***** EXTRACTED MATERIAL
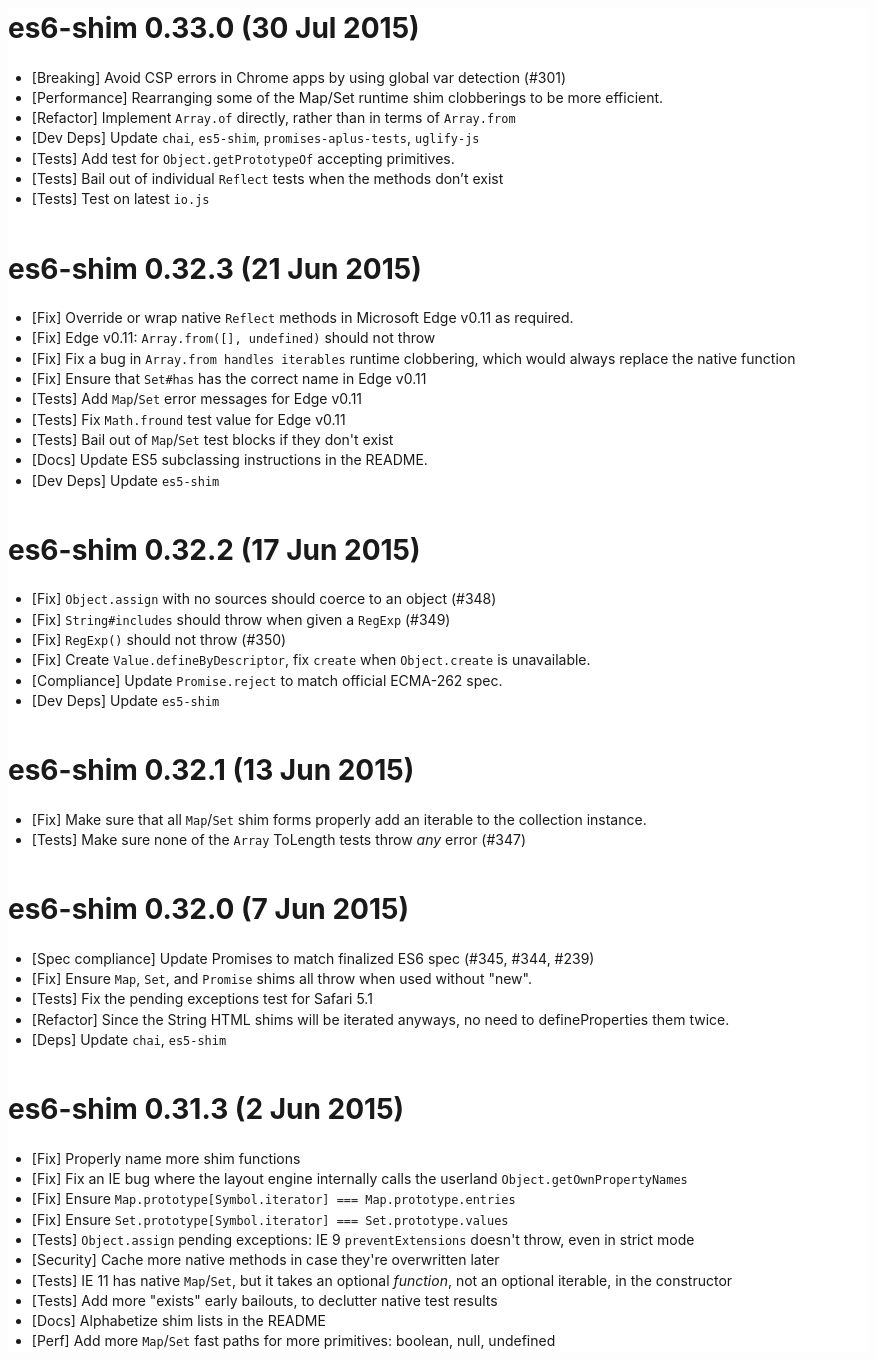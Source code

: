 # es6-shim 0.33.0 (30 Jul 2015)
* [Breaking] Avoid CSP errors in Chrome apps by using global var detection (#301)
* [Performance] Rearranging some of the Map/Set runtime shim clobberings to be more efficient.
* [Refactor] Implement `Array.of` directly, rather than in terms of `Array.from`
* [Dev Deps] Update `chai`, `es5-shim`, `promises-aplus-tests`, `uglify-js`
* [Tests] Add test for `Object.getPrototypeOf` accepting primitives.
* [Tests] Bail out of individual `Reflect` tests when the methods don’t exist
* [Tests] Test on latest `io.js`

# es6-shim 0.32.3 (21 Jun 2015)
* [Fix] Override or wrap native `Reflect` methods in Microsoft Edge v0.11 as required.
* [Fix] Edge v0.11: `Array.from([], undefined)` should not throw
* [Fix] Fix a bug in `Array.from handles iterables` runtime clobbering, which would always replace the native function
* [Fix] Ensure that `Set#has` has the correct name in Edge v0.11
* [Tests] Add `Map`/`Set` error messages for Edge v0.11
* [Tests] Fix `Math.fround` test value for Edge v0.11
* [Tests] Bail out of `Map`/`Set` test blocks if they don't exist
* [Docs] Update ES5 subclassing instructions in the README.
* [Dev Deps] Update `es5-shim`

# es6-shim 0.32.2 (17 Jun 2015)
* [Fix] `Object.assign` with no sources should coerce to an object (#348)
* [Fix] `String#includes` should throw when given a `RegExp` (#349)
* [Fix] `RegExp()` should not throw (#350)
* [Fix] Create `Value.defineByDescriptor`, fix `create` when `Object.create` is unavailable.
* [Compliance] Update `Promise.reject` to match official ECMA-262 spec.
* [Dev Deps] Update `es5-shim`

# es6-shim 0.32.1 (13 Jun 2015)
* [Fix] Make sure that all `Map`/`Set` shim forms properly add an iterable to the collection instance.
* [Tests] Make sure none of the `Array` ToLength tests throw *any* error (#347)

# es6-shim 0.32.0 (7 Jun 2015)
* [Spec compliance] Update Promises to match finalized ES6 spec (#345, #344, #239)
* [Fix] Ensure `Map`, `Set`, and `Promise` shims all throw when used without "new".
* [Tests] Fix the pending exceptions test for Safari 5.1
* [Refactor] Since the String HTML shims will be iterated anyways, no need to defineProperties them twice.
* [Deps] Update `chai`, `es5-shim`

# es6-shim 0.31.3 (2 Jun 2015)
* [Fix] Properly name more shim functions
* [Fix] Fix an IE bug where the layout engine internally calls the userland `Object.getOwnPropertyNames`
* [Fix] Ensure `Map.prototype[Symbol.iterator] === Map.prototype.entries`
* [Fix] Ensure `Set.prototype[Symbol.iterator] === Set.prototype.values`
* [Tests] `Object.assign` pending exceptions: IE 9 `preventExtensions` doesn't throw, even in strict mode
* [Security] Cache more native methods in case they're overwritten later
* [Tests] IE 11 has native `Map`/`Set`, but it takes an optional *function*, not an optional iterable, in the constructor
* [Tests] Add more "exists" early bailouts, to declutter native test results
* [Docs] Alphabetize shim lists in the README
* [Perf] Add more `Map`/`Set` fast paths for more primitives: boolean, null, undefined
**********
DIRECTIONS - Working from the records above, write out verbatim only the lines from the line containing "methods don’t exist" through the line containing "# es6-shim 0.32.0 (7 Jun 2015)".

ANSWER TO THE EXERCISE -
* [Tests] Bail out of individual `Reflect` tests when the methods don’t exist
* [Tests] Test on latest `io.js`

# es6-shim 0.32.3 (21 Jun 2015)
* [Fix] Override or wrap native `Reflect` methods in Microsoft Edge v0.11 as required.
* [Fix] Edge v0.11: `Array.from([], undefined)` should not throw
* [Fix] Fix a bug in `Array.from handles iterables` runtime clobbering, which would always replace the native function
* [Fix] Ensure that `Set#has` has the correct name in Edge v0.11
* [Tests] Add `Map`/`Set` error messages for Edge v0.11
* [Tests] Fix `Math.fround` test value for Edge v0.11
* [Tests] Bail out of `Map`/`Set` test blocks if they don't exist
* [Docs] Update ES5 subclassing instructions in the README.
* [Dev Deps] Update `es5-shim`

# es6-shim 0.32.2 (17 Jun 2015)
* [Fix] `Object.assign` with no sources should coerce to an object (#348)
* [Fix] `String#includes` should throw when given a `RegExp` (#349)
* [Fix] `RegExp()` should not throw (#350)
* [Fix] Create `Value.defineByDescriptor`, fix `create` when `Object.create` is unavailable.
* [Compliance] Update `Promise.reject` to match official ECMA-262 spec.
* [Dev Deps] Update `es5-shim`

# es6-shim 0.32.1 (13 Jun 2015)
* [Fix] Make sure that all `Map`/`Set` shim forms properly add an iterable to the collection instance.
* [Tests] Make sure none of the `Array` ToLength tests throw *any* error (#347)

# es6-shim 0.32.0 (7 Jun 2015)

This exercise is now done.